* [THE TASK]
Return only the lines from the one containing "more charitable light." to the end of the entries below, exactly as written, both ends included.
Segment Start: MATERIAL FOR THIS TASK
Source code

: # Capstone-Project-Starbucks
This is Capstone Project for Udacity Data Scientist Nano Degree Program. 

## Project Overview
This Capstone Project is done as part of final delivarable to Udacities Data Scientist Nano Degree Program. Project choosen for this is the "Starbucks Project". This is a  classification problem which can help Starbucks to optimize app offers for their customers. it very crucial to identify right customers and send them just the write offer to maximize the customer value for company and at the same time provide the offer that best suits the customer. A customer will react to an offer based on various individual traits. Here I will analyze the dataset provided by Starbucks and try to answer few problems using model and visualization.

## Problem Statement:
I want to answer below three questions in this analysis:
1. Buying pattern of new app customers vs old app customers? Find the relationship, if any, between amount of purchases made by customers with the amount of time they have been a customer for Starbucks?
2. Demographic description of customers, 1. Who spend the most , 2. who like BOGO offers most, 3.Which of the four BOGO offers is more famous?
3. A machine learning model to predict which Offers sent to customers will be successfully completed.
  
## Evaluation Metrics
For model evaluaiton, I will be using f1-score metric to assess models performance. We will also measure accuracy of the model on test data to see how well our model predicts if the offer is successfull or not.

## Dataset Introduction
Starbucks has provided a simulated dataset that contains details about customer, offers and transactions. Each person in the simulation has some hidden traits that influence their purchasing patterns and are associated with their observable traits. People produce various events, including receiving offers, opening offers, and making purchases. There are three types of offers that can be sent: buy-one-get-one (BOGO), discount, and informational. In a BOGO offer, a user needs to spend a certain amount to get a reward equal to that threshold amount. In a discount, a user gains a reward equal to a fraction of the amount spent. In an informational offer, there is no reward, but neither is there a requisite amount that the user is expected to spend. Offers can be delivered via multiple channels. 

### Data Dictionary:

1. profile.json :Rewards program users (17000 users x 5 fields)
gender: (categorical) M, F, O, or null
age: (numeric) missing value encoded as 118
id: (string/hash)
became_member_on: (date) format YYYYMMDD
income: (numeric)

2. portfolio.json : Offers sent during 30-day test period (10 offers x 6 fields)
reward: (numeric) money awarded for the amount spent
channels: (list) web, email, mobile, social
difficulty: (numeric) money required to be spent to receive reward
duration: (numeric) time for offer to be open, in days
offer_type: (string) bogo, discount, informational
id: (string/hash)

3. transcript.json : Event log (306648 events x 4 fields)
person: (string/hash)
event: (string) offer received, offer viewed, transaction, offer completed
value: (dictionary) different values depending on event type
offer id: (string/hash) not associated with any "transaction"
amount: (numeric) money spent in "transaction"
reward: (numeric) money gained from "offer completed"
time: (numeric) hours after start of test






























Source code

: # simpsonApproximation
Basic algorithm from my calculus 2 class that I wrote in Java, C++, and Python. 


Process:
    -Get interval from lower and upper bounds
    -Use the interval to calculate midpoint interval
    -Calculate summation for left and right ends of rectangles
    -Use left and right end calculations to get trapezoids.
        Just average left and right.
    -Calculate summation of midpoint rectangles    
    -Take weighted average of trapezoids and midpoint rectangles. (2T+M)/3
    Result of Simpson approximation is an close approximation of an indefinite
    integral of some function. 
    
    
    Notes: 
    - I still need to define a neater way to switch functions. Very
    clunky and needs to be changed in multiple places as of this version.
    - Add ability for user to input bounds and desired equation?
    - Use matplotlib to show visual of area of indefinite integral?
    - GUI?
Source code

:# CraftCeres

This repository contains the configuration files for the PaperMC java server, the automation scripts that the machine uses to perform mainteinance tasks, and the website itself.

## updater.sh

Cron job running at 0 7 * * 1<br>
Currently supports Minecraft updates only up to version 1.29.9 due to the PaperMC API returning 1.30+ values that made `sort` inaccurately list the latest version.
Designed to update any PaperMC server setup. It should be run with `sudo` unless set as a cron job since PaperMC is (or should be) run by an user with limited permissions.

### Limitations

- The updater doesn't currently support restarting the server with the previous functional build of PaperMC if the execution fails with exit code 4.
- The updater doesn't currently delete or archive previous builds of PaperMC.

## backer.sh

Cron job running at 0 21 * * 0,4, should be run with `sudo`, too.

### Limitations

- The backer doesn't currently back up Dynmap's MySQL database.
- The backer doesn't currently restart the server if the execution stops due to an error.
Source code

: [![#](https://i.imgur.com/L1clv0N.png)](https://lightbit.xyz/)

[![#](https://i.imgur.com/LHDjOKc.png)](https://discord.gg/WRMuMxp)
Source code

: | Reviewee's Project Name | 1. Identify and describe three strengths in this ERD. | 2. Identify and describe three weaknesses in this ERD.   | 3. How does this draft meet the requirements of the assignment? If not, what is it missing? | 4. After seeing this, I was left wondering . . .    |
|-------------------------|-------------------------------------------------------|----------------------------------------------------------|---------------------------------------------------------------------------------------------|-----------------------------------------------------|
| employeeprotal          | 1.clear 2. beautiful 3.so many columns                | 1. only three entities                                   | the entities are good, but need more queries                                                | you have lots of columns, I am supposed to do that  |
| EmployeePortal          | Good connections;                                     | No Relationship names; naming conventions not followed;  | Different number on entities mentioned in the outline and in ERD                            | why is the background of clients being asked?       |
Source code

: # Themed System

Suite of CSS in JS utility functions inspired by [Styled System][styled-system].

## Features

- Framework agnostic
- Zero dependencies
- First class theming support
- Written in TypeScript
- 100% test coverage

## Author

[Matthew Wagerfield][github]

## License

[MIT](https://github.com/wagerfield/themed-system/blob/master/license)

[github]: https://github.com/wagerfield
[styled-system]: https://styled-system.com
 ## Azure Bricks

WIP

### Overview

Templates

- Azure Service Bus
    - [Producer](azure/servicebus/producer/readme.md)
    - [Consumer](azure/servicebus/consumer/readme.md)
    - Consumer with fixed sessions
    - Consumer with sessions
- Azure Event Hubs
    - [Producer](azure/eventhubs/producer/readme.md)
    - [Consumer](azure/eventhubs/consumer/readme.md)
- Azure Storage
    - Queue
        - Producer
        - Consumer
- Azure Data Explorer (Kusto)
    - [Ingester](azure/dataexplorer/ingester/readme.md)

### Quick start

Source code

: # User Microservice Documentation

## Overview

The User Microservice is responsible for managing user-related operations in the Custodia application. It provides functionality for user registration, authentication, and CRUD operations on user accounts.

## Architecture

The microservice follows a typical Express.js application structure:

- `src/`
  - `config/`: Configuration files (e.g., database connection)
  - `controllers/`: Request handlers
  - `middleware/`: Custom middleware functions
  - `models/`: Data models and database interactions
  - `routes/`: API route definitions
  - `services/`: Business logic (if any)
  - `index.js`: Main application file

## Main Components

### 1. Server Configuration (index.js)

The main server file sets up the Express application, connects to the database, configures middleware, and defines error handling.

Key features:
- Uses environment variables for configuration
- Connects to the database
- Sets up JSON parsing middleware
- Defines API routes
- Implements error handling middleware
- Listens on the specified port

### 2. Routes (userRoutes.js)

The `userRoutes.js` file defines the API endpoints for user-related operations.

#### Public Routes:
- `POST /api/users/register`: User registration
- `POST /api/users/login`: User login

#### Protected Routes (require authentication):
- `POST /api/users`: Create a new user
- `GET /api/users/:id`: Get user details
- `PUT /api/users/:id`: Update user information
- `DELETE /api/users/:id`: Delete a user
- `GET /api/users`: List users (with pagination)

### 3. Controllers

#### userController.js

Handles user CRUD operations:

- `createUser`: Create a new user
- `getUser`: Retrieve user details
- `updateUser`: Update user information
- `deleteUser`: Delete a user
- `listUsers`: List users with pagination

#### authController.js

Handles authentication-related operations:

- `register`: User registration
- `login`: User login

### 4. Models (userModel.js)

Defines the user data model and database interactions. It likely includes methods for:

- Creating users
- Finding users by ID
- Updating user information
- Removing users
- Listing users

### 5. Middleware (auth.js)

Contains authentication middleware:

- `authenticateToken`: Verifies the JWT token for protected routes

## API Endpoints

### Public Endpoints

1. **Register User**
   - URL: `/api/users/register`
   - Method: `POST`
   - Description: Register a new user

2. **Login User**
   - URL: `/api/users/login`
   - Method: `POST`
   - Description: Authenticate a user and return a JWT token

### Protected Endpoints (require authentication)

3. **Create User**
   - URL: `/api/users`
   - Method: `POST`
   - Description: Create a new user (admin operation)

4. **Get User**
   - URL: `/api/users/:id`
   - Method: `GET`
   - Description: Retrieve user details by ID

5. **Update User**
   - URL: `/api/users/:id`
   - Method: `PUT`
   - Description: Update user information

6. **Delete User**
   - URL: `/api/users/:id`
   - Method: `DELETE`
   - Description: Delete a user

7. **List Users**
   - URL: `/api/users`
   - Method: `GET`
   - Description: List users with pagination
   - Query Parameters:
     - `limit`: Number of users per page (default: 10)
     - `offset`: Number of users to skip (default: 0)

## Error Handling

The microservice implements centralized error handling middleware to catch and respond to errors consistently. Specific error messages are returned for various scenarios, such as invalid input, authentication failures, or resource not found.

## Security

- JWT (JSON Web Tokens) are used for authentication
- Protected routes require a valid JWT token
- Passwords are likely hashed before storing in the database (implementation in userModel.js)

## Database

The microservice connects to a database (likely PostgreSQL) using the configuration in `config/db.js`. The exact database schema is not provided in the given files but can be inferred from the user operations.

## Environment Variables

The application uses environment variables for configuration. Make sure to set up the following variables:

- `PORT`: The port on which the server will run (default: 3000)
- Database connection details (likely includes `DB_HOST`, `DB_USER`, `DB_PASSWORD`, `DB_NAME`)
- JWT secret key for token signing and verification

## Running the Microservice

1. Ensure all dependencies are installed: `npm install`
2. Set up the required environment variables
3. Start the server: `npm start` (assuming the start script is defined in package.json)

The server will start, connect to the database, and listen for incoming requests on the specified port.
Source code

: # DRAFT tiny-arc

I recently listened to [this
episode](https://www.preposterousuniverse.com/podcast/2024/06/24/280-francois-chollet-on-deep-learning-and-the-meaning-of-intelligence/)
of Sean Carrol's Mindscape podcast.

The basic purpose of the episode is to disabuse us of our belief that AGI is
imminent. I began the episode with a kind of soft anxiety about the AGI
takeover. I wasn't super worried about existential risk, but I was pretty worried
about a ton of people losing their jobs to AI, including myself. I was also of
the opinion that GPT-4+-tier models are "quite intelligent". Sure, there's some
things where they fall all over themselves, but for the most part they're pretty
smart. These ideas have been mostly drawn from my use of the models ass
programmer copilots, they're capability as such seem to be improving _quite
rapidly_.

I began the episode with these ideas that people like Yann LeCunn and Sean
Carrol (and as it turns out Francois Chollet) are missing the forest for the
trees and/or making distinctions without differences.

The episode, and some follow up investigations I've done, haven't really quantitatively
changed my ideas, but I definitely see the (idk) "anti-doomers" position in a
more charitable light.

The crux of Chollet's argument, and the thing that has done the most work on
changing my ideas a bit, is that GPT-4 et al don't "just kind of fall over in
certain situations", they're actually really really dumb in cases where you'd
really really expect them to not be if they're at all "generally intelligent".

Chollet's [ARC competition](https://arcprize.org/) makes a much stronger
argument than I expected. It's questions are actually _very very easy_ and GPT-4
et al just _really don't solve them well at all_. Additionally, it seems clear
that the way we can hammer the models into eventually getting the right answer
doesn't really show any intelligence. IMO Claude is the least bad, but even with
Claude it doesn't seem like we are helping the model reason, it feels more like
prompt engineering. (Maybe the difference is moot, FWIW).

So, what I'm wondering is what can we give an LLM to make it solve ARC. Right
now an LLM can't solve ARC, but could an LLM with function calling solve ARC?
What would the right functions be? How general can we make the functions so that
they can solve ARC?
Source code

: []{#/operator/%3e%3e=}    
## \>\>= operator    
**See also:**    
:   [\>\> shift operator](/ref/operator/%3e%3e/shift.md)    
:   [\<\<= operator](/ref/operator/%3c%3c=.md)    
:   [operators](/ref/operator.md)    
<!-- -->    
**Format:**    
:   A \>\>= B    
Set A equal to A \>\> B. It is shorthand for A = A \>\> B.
Segment End: MATERIAL FOR THIS TASK
* [ANSWER TO THIS TASK]
more charitable light.

The crux of Chollet's argument, and the thing that has done the most work on
changing my ideas a bit, is that GPT-4 et al don't "just kind of fall over in
certain situations", they're actually really really dumb in cases where you'd
really really expect them to not be if they're at all "generally intelligent".

Chollet's [ARC competition](https://arcprize.org/) makes a much stronger
argument than I expected. It's questions are actually _very very easy_ and GPT-4
et al just _really don't solve them well at all_. Additionally, it seems clear
that the way we can hammer the models into eventually getting the right answer
doesn't really show any intelligence. IMO Claude is the least bad, but even with
Claude it doesn't seem like we are helping the model reason, it feels more like
prompt engineering. (Maybe the difference is moot, FWIW).

So, what I'm wondering is what can we give an LLM to make it solve ARC. Right
now an LLM can't solve ARC, but could an LLM with function calling solve ARC?
What would the right functions be? How general can we make the functions so that
they can solve ARC?
Source code

: []{#/operator/%3e%3e=}    
## \>\>= operator    
**See also:**    
:   [\>\> shift operator](/ref/operator/%3e%3e/shift.md)    
:   [\<\<= operator](/ref/operator/%3c%3c=.md)    
:   [operators](/ref/operator.md)    
<!-- -->    
**Format:**    
:   A \>\>= B    
Set A equal to A \>\> B. It is shorthand for A = A \>\> B.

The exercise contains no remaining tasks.